◆ **Task goal**
Report the number of lines in these entries that contain "DeMar". Write only the number.

◆ **The input**

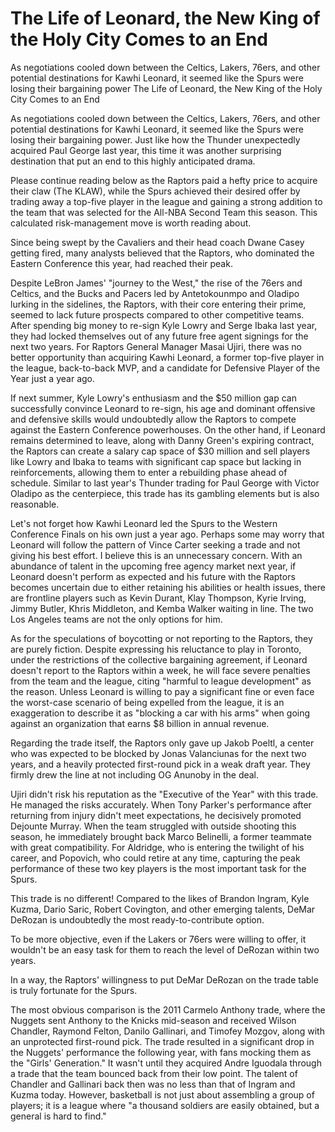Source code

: #  The Life of Leonard, the New King of the Holy City Comes to an End

As negotiations cooled down between the Celtics, Lakers, 76ers, and other potential destinations for Kawhi Leonard, it seemed like the Spurs were losing their bargaining power 
  The Life of Leonard, the New King of the Holy City Comes to an End

As negotiations cooled down between the Celtics, Lakers, 76ers, and other potential destinations for Kawhi Leonard, it seemed like the Spurs were losing their bargaining power. Just like how the Thunder unexpectedly acquired Paul George last year, this time it was another surprising destination that put an end to this highly anticipated drama.

Please continue reading below as the Raptors paid a hefty price to acquire their claw (The KLAW), while the Spurs achieved their desired offer by trading away a top-five player in the league and gaining a strong addition to the team that was selected for the All-NBA Second Team this season. This calculated risk-management move is worth reading about.

Since being swept by the Cavaliers and their head coach Dwane Casey getting fired, many analysts believed that the Raptors, who dominated the Eastern Conference this year, had reached their peak.

Despite LeBron James' "journey to the West," the rise of the 76ers and Celtics, and the Bucks and Pacers led by Antetokounmpo and Oladipo lurking in the sidelines, the Raptors, with their core entering their prime, seemed to lack future prospects compared to other competitive teams. After spending big money to re-sign Kyle Lowry and Serge Ibaka last year, they had locked themselves out of any future free agent signings for the next two years. For Raptors General Manager Masai Ujiri, there was no better opportunity than acquiring Kawhi Leonard, a former top-five player in the league, back-to-back MVP, and a candidate for Defensive Player of the Year just a year ago.

If next summer, Kyle Lowry's enthusiasm and the $50 million gap can successfully convince Leonard to re-sign, his age and dominant offensive and defensive skills would undoubtedly allow the Raptors to compete against the Eastern Conference powerhouses. On the other hand, if Leonard remains determined to leave, along with Danny Green's expiring contract, the Raptors can create a salary cap space of $30 million and sell players like Lowry and Ibaka to teams with significant cap space but lacking in reinforcements, allowing them to enter a rebuilding phase ahead of schedule. Similar to last year's Thunder trading for Paul George with Victor Oladipo as the centerpiece, this trade has its gambling elements but is also reasonable.

Let's not forget how Kawhi Leonard led the Spurs to the Western Conference Finals on his own just a year ago. Perhaps some may worry that Leonard will follow the pattern of Vince Carter seeking a trade and not giving his best effort. I believe this is an unnecessary concern. With an abundance of talent in the upcoming free agency market next year, if Leonard doesn't perform as expected and his future with the Raptors becomes uncertain due to either retaining his abilities or health issues, there are frontline players such as Kevin Durant, Klay Thompson, Kyrie Irving, Jimmy Butler, Khris Middleton, and Kemba Walker waiting in line. The two Los Angeles teams are not the only options for him.

As for the speculations of boycotting or not reporting to the Raptors, they are purely fiction. Despite expressing his reluctance to play in Toronto, under the restrictions of the collective bargaining agreement, if Leonard doesn't report to the Raptors within a week, he will face severe penalties from the team and the league, citing "harmful to league development" as the reason. Unless Leonard is willing to pay a significant fine or even face the worst-case scenario of being expelled from the league, it is an exaggeration to describe it as "blocking a car with his arms" when going against an organization that earns $8 billion in annual revenue.

Regarding the trade itself, the Raptors only gave up Jakob Poeltl, a center who was expected to be blocked by Jonas Valanciunas for the next two years, and a heavily protected first-round pick in a weak draft year. They firmly drew the line at not including OG Anunoby in the deal.

Ujiri didn't risk his reputation as the "Executive of the Year" with this trade. He managed the risks accurately. When Tony Parker's performance after returning from injury didn't meet expectations, he decisively promoted Dejounte Murray. When the team struggled with outside shooting this season, he immediately brought back Marco Belinelli, a former teammate with great compatibility. For Aldridge, who is entering the twilight of his career, and Popovich, who could retire at any time, capturing the peak performance of these two key players is the most important task for the Spurs.

This trade is no different! Compared to the likes of Brandon Ingram, Kyle Kuzma, Dario Saric, Robert Covington, and other emerging talents, DeMar DeRozan is undoubtedly the most ready-to-contribute option.

To be more objective, even if the Lakers or 76ers were willing to offer, it wouldn't be an easy task for them to reach the level of DeRozan within two years.

In a way, the Raptors' willingness to put DeMar DeRozan on the trade table is truly fortunate for the Spurs.

The most obvious comparison is the 2011 Carmelo Anthony trade, where the Nuggets sent Anthony to the Knicks mid-season and received Wilson Chandler, Raymond Felton, Danilo Gallinari, and Timofey Mozgov, along with an unprotected first-round pick. The trade resulted in a significant drop in the Nuggets' performance the following year, with fans mocking them as the "Girls' Generation." It wasn't until they acquired Andre Iguodala through a trade that the team bounced back from their low point. The talent of Chandler and Gallinari back then was no less than that of Ingram and Kuzma today. However, basketball is not just about assembling a group of players; it is a league where "a thousand soldiers are easily obtained, but a general is hard to find."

◆ **Task solution**
2